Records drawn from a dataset
* * * * *
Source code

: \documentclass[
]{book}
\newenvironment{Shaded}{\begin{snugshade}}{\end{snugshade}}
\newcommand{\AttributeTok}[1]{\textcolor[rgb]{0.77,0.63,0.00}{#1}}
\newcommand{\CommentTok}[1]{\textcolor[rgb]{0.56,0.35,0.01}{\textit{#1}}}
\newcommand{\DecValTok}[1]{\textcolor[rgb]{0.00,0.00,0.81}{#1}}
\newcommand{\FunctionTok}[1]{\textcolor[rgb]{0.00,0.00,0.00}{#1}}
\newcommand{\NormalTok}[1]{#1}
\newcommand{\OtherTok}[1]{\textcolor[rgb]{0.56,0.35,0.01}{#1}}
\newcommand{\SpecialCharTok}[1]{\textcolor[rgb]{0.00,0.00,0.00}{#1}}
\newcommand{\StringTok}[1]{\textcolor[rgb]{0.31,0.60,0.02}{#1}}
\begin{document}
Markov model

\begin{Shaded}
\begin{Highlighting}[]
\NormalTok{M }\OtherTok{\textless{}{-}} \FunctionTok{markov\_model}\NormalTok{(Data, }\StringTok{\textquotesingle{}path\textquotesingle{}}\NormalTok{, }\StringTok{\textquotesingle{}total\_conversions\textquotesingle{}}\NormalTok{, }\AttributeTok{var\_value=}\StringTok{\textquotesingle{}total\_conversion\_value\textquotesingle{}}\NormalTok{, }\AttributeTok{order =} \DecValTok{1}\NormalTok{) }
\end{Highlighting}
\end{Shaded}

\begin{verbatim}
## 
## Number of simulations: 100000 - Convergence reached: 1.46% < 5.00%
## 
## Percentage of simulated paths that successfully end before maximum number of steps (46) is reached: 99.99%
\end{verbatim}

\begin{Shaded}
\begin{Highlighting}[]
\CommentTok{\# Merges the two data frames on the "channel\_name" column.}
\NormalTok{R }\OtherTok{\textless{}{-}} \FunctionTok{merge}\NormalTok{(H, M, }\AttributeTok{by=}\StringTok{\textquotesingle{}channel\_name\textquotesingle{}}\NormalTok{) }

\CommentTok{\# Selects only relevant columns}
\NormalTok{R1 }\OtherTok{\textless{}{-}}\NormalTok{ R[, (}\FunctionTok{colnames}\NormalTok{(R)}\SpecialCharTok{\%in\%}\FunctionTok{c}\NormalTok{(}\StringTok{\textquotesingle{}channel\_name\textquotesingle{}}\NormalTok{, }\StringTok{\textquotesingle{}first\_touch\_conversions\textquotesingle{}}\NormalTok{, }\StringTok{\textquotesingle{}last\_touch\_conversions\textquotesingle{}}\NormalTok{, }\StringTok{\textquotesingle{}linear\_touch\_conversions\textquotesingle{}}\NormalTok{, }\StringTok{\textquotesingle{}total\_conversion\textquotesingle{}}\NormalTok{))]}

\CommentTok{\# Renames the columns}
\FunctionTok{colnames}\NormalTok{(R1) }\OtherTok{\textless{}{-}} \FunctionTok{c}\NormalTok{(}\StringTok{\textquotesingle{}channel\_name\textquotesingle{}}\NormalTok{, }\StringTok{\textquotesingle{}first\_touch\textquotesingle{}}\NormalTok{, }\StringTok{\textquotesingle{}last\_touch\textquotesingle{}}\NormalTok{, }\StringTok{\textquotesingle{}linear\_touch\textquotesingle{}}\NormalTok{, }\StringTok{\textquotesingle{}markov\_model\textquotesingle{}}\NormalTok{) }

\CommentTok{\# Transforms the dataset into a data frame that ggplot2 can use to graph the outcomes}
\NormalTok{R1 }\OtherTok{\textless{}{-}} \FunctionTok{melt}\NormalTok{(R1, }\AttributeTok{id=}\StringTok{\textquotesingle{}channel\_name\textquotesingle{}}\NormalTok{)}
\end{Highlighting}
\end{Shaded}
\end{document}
* * * * *
> **WORK INSTRUCTION**
Emit verbatim the lines running from the one with "Transforms the dataset" through the last line of the data, both endpoints inclusive.

> **RESPONSE AREA**
\CommentTok{\# Transforms the dataset into a data frame that ggplot2 can use to graph the outcomes}
\NormalTok{R1 }\OtherTok{\textless{}{-}} \FunctionTok{melt}\NormalTok{(R1, }\AttributeTok{id=}\StringTok{\textquotesingle{}channel\_name\textquotesingle{}}\NormalTok{)}
\end{Highlighting}
\end{Shaded}
\end{document}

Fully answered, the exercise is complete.